■ Stored data entries ■
----------

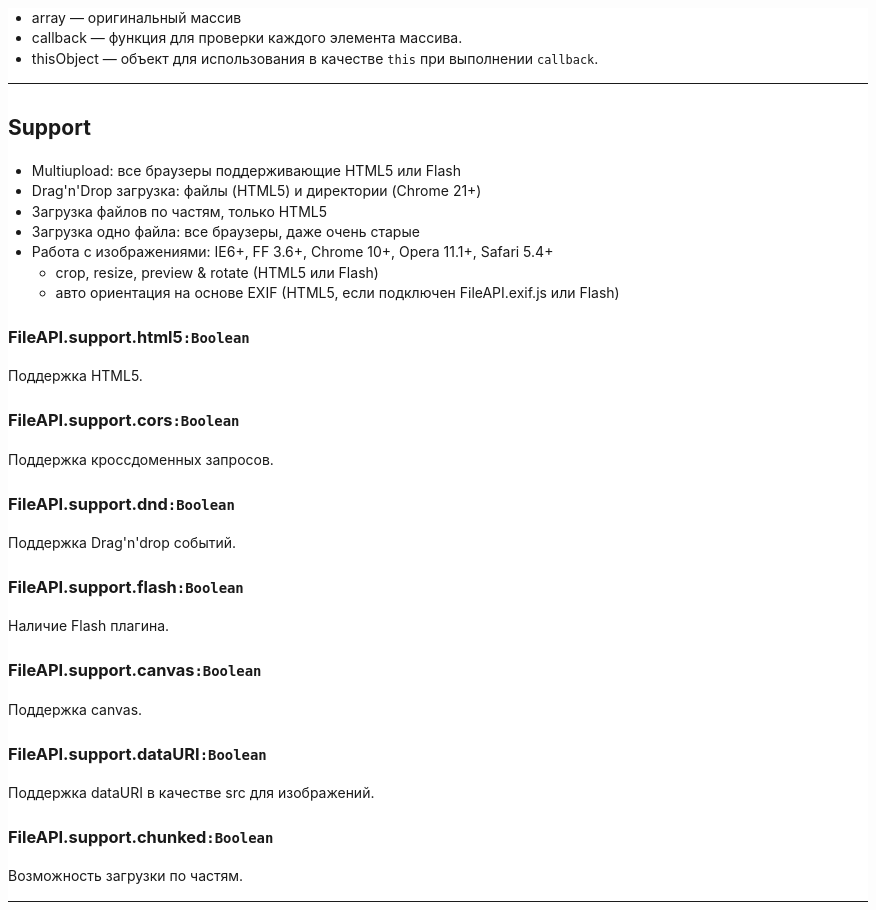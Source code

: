 * array — оригинальный массив
* callback — функция для проверки каждого элемента массива.
* thisObject — объект для использования в качестве `this` при выполнении `callback`.

---

<a name="support"><a/>
## Support
<ul>
	<li>Multiupload: все браузеры поддерживающие HTML5 или Flash</li>
	<li>Drag'n'Drop загрузка: файлы (HTML5) и директории (Chrome 21+)</li>
	<li>Загрузка файлов по частям, только HTML5</li>
	<li>Загрузка одно файла: все браузеры, даже очень старые</li>
	<li>
		Работа с изображениями: IE6+, FF 3.6+, Chrome 10+, Opera 11.1+, Safari 5.4+
		<ul>
			<li>crop, resize, preview & rotate (HTML5 или Flash)</li>
			<li>авто ориентация на основе EXIF (HTML5, если подключен FileAPI.exif.js или Flash)</li>
		</ul>
	</li>
</ul>

<a name="FileAPI.support.html5"></a>
### FileAPI.support.html5`:Boolean`
Поддержка HTML5.

<a name="FileAPI.support.cors"></a>
### FileAPI.support.cors`:Boolean`
Поддержка кроссдоменных запросов.

<a name="FileAPI.support.dnd"></a>
### FileAPI.support.dnd`:Boolean`
Поддержка Drag'n'drop событий.

<a name="FileAPI.support.flash"></a>
### FileAPI.support.flash`:Boolean`
Наличие Flash плагина.

<a name="FileAPI.support.canvas"></a>
### FileAPI.support.canvas`:Boolean`
Поддержка canvas.

<a name="FileAPI.support.dataURI"></a>
### FileAPI.support.dataURI`:Boolean`
Поддержка dataURI в качестве src для изображений.

<a name="FileAPI.support.chunked"></a>
### FileAPI.support.chunked`:Boolean`
Возможность загрузки по частям.

---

----------

■ ABOUT THIS EXERCISE ■
Retype all entries above verbatim; no pictures belong in the copy.

■ TASK RESULT ■
Source code

: * array — оригинальный массив
* callback — функция для проверки каждого элемента массива.
* thisObject — объект для использования в качестве `this` при выполнении `callback`.

---

<a name="support"><a/>
## Support
<ul>
	<li>Multiupload: все браузеры поддерживающие HTML5 или Flash</li>
	<li>Drag'n'Drop загрузка: файлы (HTML5) и директории (Chrome 21+)</li>
	<li>Загрузка файлов по частям, только HTML5</li>
	<li>Загрузка одно файла: все браузеры, даже очень старые</li>
	<li>
		Работа с изображениями: IE6+, FF 3.6+, Chrome 10+, Opera 11.1+, Safari 5.4+
		<ul>
			<li>crop, resize, preview & rotate (HTML5 или Flash)</li>
			<li>авто ориентация на основе EXIF (HTML5, если подключен FileAPI.exif.js или Flash)</li>
		</ul>
	</li>
</ul>

<a name="FileAPI.support.html5"></a>
### FileAPI.support.html5`:Boolean`
Поддержка HTML5.

<a name="FileAPI.support.cors"></a>
### FileAPI.support.cors`:Boolean`
Поддержка кроссдоменных запросов.

<a name="FileAPI.support.dnd"></a>
### FileAPI.support.dnd`:Boolean`
Поддержка Drag'n'drop событий.

<a name="FileAPI.support.flash"></a>
### FileAPI.support.flash`:Boolean`
Наличие Flash плагина.

<a name="FileAPI.support.canvas"></a>
### FileAPI.support.canvas`:Boolean`
Поддержка canvas.

<a name="FileAPI.support.dataURI"></a>
### FileAPI.support.dataURI`:Boolean`
Поддержка dataURI в качестве src для изображений.

<a name="FileAPI.support.chunked"></a>
### FileAPI.support.chunked`:Boolean`
Возможность загрузки по частям.

---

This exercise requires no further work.